▶ _WHAT TO DO_: Retype the material below exactly, from its first line through the line with "[mike@syndicateatomic.com][contact]"; the pictures stay out.
▼
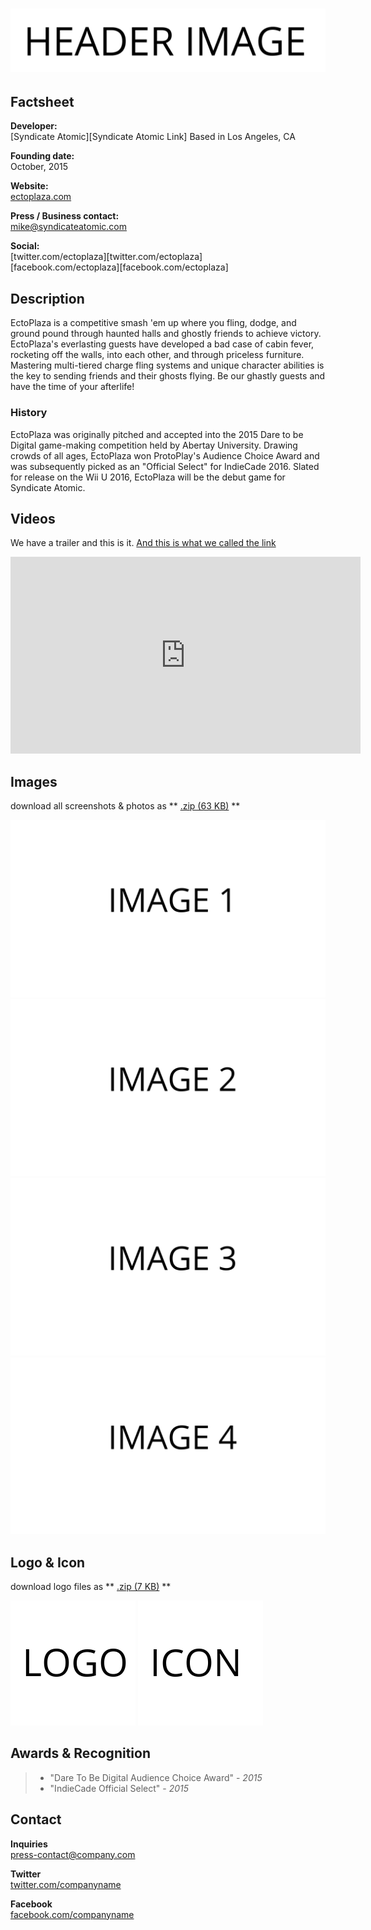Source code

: # ![EctoPlaza](assets/images/header.png)

## Factsheet

**Developer:**  
[Syndicate Atomic][Syndicate Atomic Link]
Based in Los Angeles, CA

**Founding date:**  
October, 2015

**Website:**  
[ectoplaza.com][homepage]

**Press / Business contact:**  
[mike@syndicateatomic.com][contact]

**Social:**  
[twitter.com/ectoplaza][twitter.com/ectoplaza]  
[facebook.com/ectoplaza][facebook.com/ectoplaza]  

## Description

EctoPlaza is a competitive smash 'em up where you fling, dodge, and ground pound through haunted halls and ghostly friends to achieve victory. EctoPlaza's everlasting guests have developed a bad case of cabin fever, rocketing off the walls, into each other, and through priceless furniture. Mastering multi-tiered charge fling systems and unique character abilities is the key to sending friends and their ghosts flying. Be our ghastly guests and have the time of your afterlife!

### History

EctoPlaza was originally pitched and accepted into the 2015 Dare to be Digital game-making competition held by Abertay University. Drawing crowds of all ages, EctoPlaza won ProtoPlay's Audience Choice Award and was subsequently picked as an "Official Select" for IndieCade 2016. Slated for release on the Wii U 2016, EctoPlaza will be the debut game for Syndicate Atomic.

## Videos

We have a trailer and this is it. [And this is what we called the link](https://www.youtube.com/watch?v=bNQkIfzK4Uw "EctoPlaza Test Trailer")  

<iframe width="560" height="315" src="https://www.youtube.com/embed/bNQkIfzK4Uw" frameborder="0" allowfullscreen></iframe>

## Images

download all screenshots & photos as ** [.zip (63 KB)](assets/images/images.zip "Images zip") **

[![image_01_name](assets/images/image_01.png)](assets/images/image_01.png)
[![image_02_name](assets/images/image_02.png)](assets/images/image_02.png)
[![image_03_name](assets/images/image_03.png)](assets/images/image_03.png)
[![image_04_name](assets/images/image_04.png)](assets/images/image_04.png)

## Logo & Icon

download logo files as ** [.zip (7 KB)]( assets/images/logo.zip "Logo & Icon zip") **

[![logo](assets/images/logo.png)](assets/images/logo.png "Logo")
[![icon](assets/images/icon.png)](assets/images/icon.png "Icon")

## Awards & Recognition

> * "Dare To Be Digital Audience Choice Award" - *2015*
> * "IndieCade Official Select" - *2015*


## Contact

**Inquiries**  
[press-contact@company.com][contact]

**Twitter**  
[twitter.com/companyname][twitter]

**Facebook**  
[facebook.com/companyname][facebook]

<!--- =====================================================================  -->
<!--- Referenced links -->

[homepage]: http://companydomain.com "Company Name"

[contact]: mailto:press-contact@company.com

<!--- Social -->

[twitter]: https://twitter.com/companyname
[facebook]: https://facebook.com/companyname
[skype]: callto:companyskypename

<!--- Projects  -->

[example_project]: projects/exampleproject/
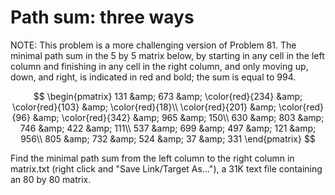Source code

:# Path sum: three ways

NOTE: This problem is a more challenging version of Problem 81.
The minimal path sum in the $5$ by $5$ matrix below, by starting in any cell in the left column and finishing in any cell in the right column, and only moving up, down, and right, is indicated in red and bold; the sum is equal to $994$.

$$
\begin{pmatrix}
131 &amp; 673 &amp; \color{red}{234} &amp; \color{red}{103} &amp; \color{red}{18}\\
\color{red}{201} &amp; \color{red}{96} &amp; \color{red}{342} &amp; 965 &amp; 150\\
630 &amp; 803 &amp; 746 &amp; 422 &amp; 111\\
537 &amp; 699 &amp; 497 &amp; 121 &amp; 956\\
805 &amp; 732 &amp; 524 &amp; 37 &amp; 331
\end{pmatrix}
$$

Find the minimal path sum from the left column to the right column in matrix.txt (right click and "Save Link/Target As..."), a 31K text file containing an $80$ by $80$ matrix.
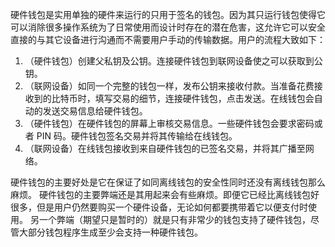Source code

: 硬件钱包是实用单独的硬件来运行的只用于签名的钱包。因为其只运行钱包使得它可以消除很多操作系统为了日常使用而设计时存在的潜在危害，这允许它可以安全直接的与其它设备进行沟通而不需要用户手动的传输数据。用户的流程大致如下：


1. （硬件钱包）创建父私钥及公钥。连接硬件钱包到联网设备使之可以获取到公钥。
2. （联网设备）如同一个完整的钱包一样，发布公钥来接收付款。当准备花费接收到的比特币时，填写交易的细节，连接硬件钱包，点击发送。在线钱包会自动的发送交易信息给硬件钱包。
3. （硬件钱包）在硬件钱包的屏幕上审核交易信息。一些硬件钱包会要求密码或者 PIN 码。硬件钱包签名交易并将其传输给在线钱包。
4. （联网设备）在线钱包接收到来自硬件钱包的已签名交易，并将其广播至网络。


硬件钱包的主要好处是它在保证了如同离线钱包的安全性同时还没有离线钱包那么麻烦。
硬件钱包的主要弊端还是其用起来会有些麻烦。即便它已经比离线钱包好很多，但是用户仍然要购买一个硬件设备，无论如何都要携带着它以便支付时使用。
另一个弊端（期望只是暂时的）就是只有非常少的钱包支持了硬件钱包，尽管大部分钱包程序生成至少会支持一种硬件钱包。

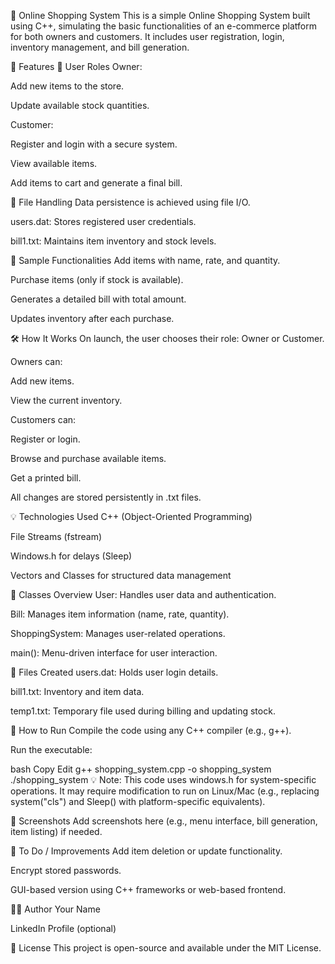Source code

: 🛒 Online Shopping System 
This is a simple Online Shopping System built using C++, simulating the basic functionalities of an e-commerce platform for both owners and customers. It includes user registration, login, inventory management, and bill generation.

📌 Features
👤 User Roles
Owner:

Add new items to the store.

Update available stock quantities.

Customer:

Register and login with a secure system.

View available items.

Add items to cart and generate a final bill.

📂 File Handling
Data persistence is achieved using file I/O.

users.dat: Stores registered user credentials.

bill1.txt: Maintains item inventory and stock levels.

💾 Sample Functionalities
Add items with name, rate, and quantity.

Purchase items (only if stock is available).

Generates a detailed bill with total amount.

Updates inventory after each purchase.

🛠️ How It Works
On launch, the user chooses their role: Owner or Customer.

Owners can:

Add new items.

View the current inventory.

Customers can:

Register or login.

Browse and purchase available items.

Get a printed bill.

All changes are stored persistently in .txt files.

💡 Technologies Used
C++ (Object-Oriented Programming)

File Streams (fstream)

Windows.h for delays (Sleep)

Vectors and Classes for structured data management

🔐 Classes Overview
User: Handles user data and authentication.

Bill: Manages item information (name, rate, quantity).

ShoppingSystem: Manages user-related operations.

main(): Menu-driven interface for user interaction.

📁 Files Created
users.dat: Holds user login details.

bill1.txt: Inventory and item data.

temp1.txt: Temporary file used during billing and updating stock.

🚀 How to Run
Compile the code using any C++ compiler (e.g., g++).

Run the executable:

bash
Copy
Edit
g++ shopping_system.cpp -o shopping_system
./shopping_system
💡 Note: This code uses windows.h for system-specific operations. It may require modification to run on Linux/Mac (e.g., replacing system("cls") and Sleep() with platform-specific equivalents).

📸 Screenshots
Add screenshots here (e.g., menu interface, bill generation, item listing) if needed.

📌 To Do / Improvements
Add item deletion or update functionality.

Encrypt stored passwords.

GUI-based version using C++ frameworks or web-based frontend.

🧑‍💻 Author
Your Name

LinkedIn Profile (optional)

📃 License
This project is open-source and available under the MIT License.


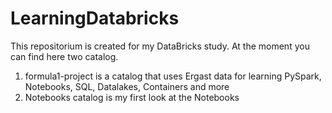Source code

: # LearningDatabricks
This repositorium is created for my DataBricks study. At the moment you can find here two catalog.
1. formula1-project is a catalog that uses Ergast data for learning PySpark, Notebooks, SQL, Datalakes, Containers and more
2. Notebooks catalog is my first look at the Notebooks 

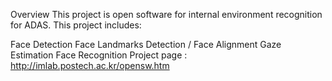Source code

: Overview
This project is open software for internal environment recognition for ADAS. This project includes:

Face Detection
Face Landmarks Detection / Face Alignment
Gaze Estimation
Face Recognition
Project page : http://imlab.postech.ac.kr/opensw.htm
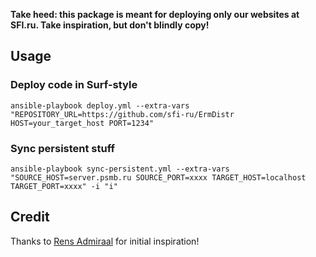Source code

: **Take heed: this package is meant for deploying only our websites at SFI.ru. Take inspiration, but don't blindly copy!**

## Usage

### Deploy code in Surf-style

`ansible-playbook deploy.yml --extra-vars "REPOSITORY_URL=https://github.com/sfi-ru/ErmDistr HOST=your_target_host PORT=1234"`

### Sync persistent stuff

`ansible-playbook sync-persistent.yml --extra-vars "SOURCE_HOST=server.psmb.ru SOURCE_PORT=xxxx TARGET_HOST=localhost TARGET_PORT=xxxx" -i "i"`

## Credit

Thanks to [Rens Admiraal](https://www.simplyadmire.com/) for initial inspiration!
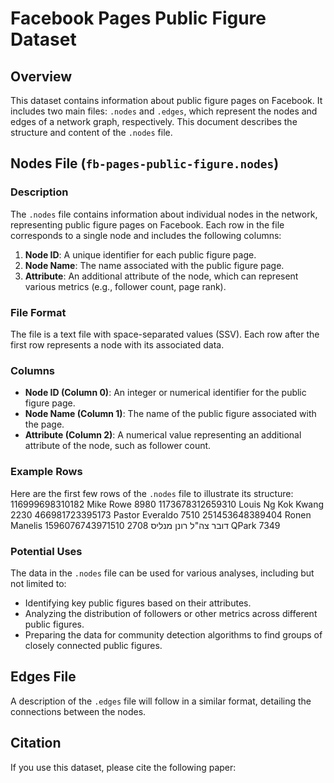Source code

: # Facebook Pages Public Figure Dataset

## Overview
This dataset contains information about public figure pages on Facebook. It includes two main files: `.nodes` and `.edges`, which represent the nodes and edges of a network graph, respectively. This document describes the structure and content of the `.nodes` file.

## Nodes File (`fb-pages-public-figure.nodes`)

### Description
The `.nodes` file contains information about individual nodes in the network, representing public figure pages on Facebook. Each row in the file corresponds to a single node and includes the following columns:

1. **Node ID**: A unique identifier for each public figure page.
2. **Node Name**: The name associated with the public figure page.
3. **Attribute**: An additional attribute of the node, which can represent various metrics (e.g., follower count, page rank).

### File Format
The file is a text file with space-separated values (SSV). Each row after the first row represents a node with its associated data.

### Columns
- **Node ID (Column 0)**: An integer or numerical identifier for the public figure page.
- **Node Name (Column 1)**: The name of the public figure associated with the page.
- **Attribute (Column 2)**: A numerical value representing an additional attribute of the node, such as follower count.

### Example Rows
Here are the first few rows of the `.nodes` file to illustrate its structure:
116999698310182 Mike Rowe 8980
1173678312659310 Louis Ng Kok Kwang 2230
466981723395173 Pastor Everaldo 7510
251453648389404 Ronen Manelis דובר צה"ל רונן מנליס 2708
1596076743971510 QPark 7349


### Potential Uses
The data in the `.nodes` file can be used for various analyses, including but not limited to:
- Identifying key public figures based on their attributes.
- Analyzing the distribution of followers or other metrics across different public figures.
- Preparing the data for community detection algorithms to find groups of closely connected public figures.

## Edges File
A description of the `.edges` file will follow in a similar format, detailing the connections between the nodes.

## Citation
If you use this dataset, please cite the following paper:

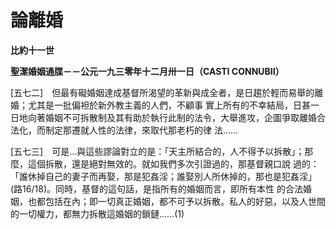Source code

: # 論離婚


**比約十一世**

**聖潔婚姻通牒－－公元一九三零年十二月卅一日（CASTI CONNUBII）**





[五七二]　但最有礙婚姻達成基督所渴望的革新與成全者，是日趨於輕而易舉的離婚；尤其是一批偏袒於新外教主義的人們，不顧事
實上所有的不幸結局，日甚一日地向著婚姻不可拆散制及其有助於執行此制的法令，大舉進攻，企圖爭取離婚合法化，而制定那遷就人性的法律，來取代那老朽的律
法……

[五七三]　可是…與這些謬論對立的是：「天主所結合的，人不得予以拆散」；那麼，這個拆散，還是絕對無效的。就如我們多次引證過的，那基督親口說
過的：「誰休掉自己的妻子而再娶，那是犯姦淫；誰娶別人所休掉的，那也是犯姦淫」(路16/18)。同時，基督的這句話，是指所有的婚姻而言，即所有本性
的合法婚姻，也都包括在內；即一切真正婚姻，都不可予以拆散。私人的好惡，以及人世間的一切權力，都無力拆散這婚姻的鎖鏈……(1)

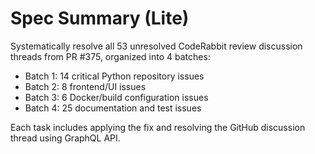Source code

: # Spec Summary (Lite)

Systematically resolve all 53 unresolved CodeRabbit review discussion threads from PR #375, organized into 4 batches:
- Batch 1: 14 critical Python repository issues
- Batch 2: 8 frontend/UI issues
- Batch 3: 6 Docker/build configuration issues
- Batch 4: 25 documentation and test issues

Each task includes applying the fix and resolving the GitHub discussion thread using GraphQL API.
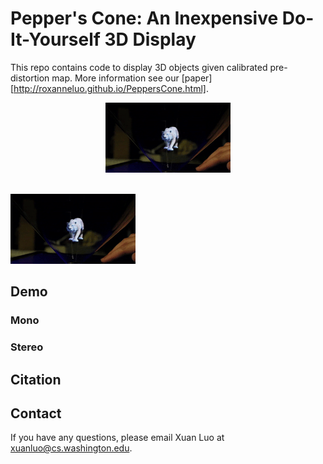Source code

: # Pepper's Cone: An Inexpensive Do-It-Yourself 3D Display
This repo contains code to display 3D objects given calibrated pre-distortion map. More information see our [paper][http://roxanneluo.github.io/PeppersCone.html].
<div align="center">
  <img src="PeppersConeSmall.gif"><br><br>
</div>

![](PeppersConeSmall.gif)

## Demo
### Mono
### Stereo

## Citation

## Contact
If you have any questions, please email Xuan Luo at
<xuanluo@cs.washington.edu>.


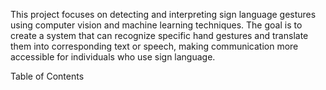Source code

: This project focuses on detecting and interpreting sign language gestures using computer vision and machine learning techniques. The goal is to create a system that can recognize specific hand gestures and translate them into corresponding text or speech, making communication more accessible for individuals who use sign language.

Table of Contents
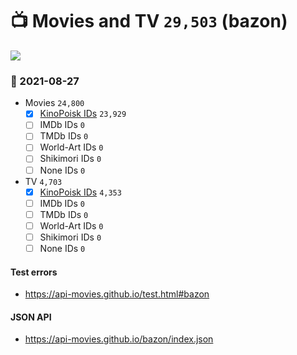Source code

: # :tv: Movies and TV `29,503` (bazon)

<a href="https://API-Movies.github.io"><img src="https://API-Movies.github.io/banner.png?cache"></a>

### :date: 2021-08-27
- Movies `24,800`
  - [x] <a href="https://API-Movies.github.io/bazon/movie_kinopoisk_ids.json">KinoPoisk IDs</a> `23,929`
  - [ ] IMDb IDs `0`
  - [ ] TMDb IDs `0`
  - [ ] World-Art IDs `0`
  - [ ] Shikimori IDs `0`
  - [ ] None IDs `0`
- TV `4,703`
  - [x] <a href="https://API-Movies.github.io/bazon/tv_kinopoisk_ids.json">KinoPoisk IDs</a> `4,353`
  - [ ] IMDb IDs `0`
  - [ ] TMDb IDs `0`
  - [ ] World-Art IDs `0`
  - [ ] Shikimori IDs `0`
  - [ ] None IDs `0`
#### Test errors
- <a href='https://api-movies.github.io/test.html#bazon'>https://api-movies.github.io/test.html#bazon</a>
#### JSON API
- <a href='https://api-movies.github.io/bazon/index.json'>https://api-movies.github.io/bazon/index.json</a>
▲
▶ _EXERCISE RESULT_:
Source code

: # ![EctoPlaza](assets/images/header.png)

## Factsheet

**Developer:**  
[Syndicate Atomic][Syndicate Atomic Link]
Based in Los Angeles, CA

**Founding date:**  
October, 2015

**Website:**  
[ectoplaza.com][homepage]

**Press / Business contact:**  
[mike@syndicateatomic.com][contact]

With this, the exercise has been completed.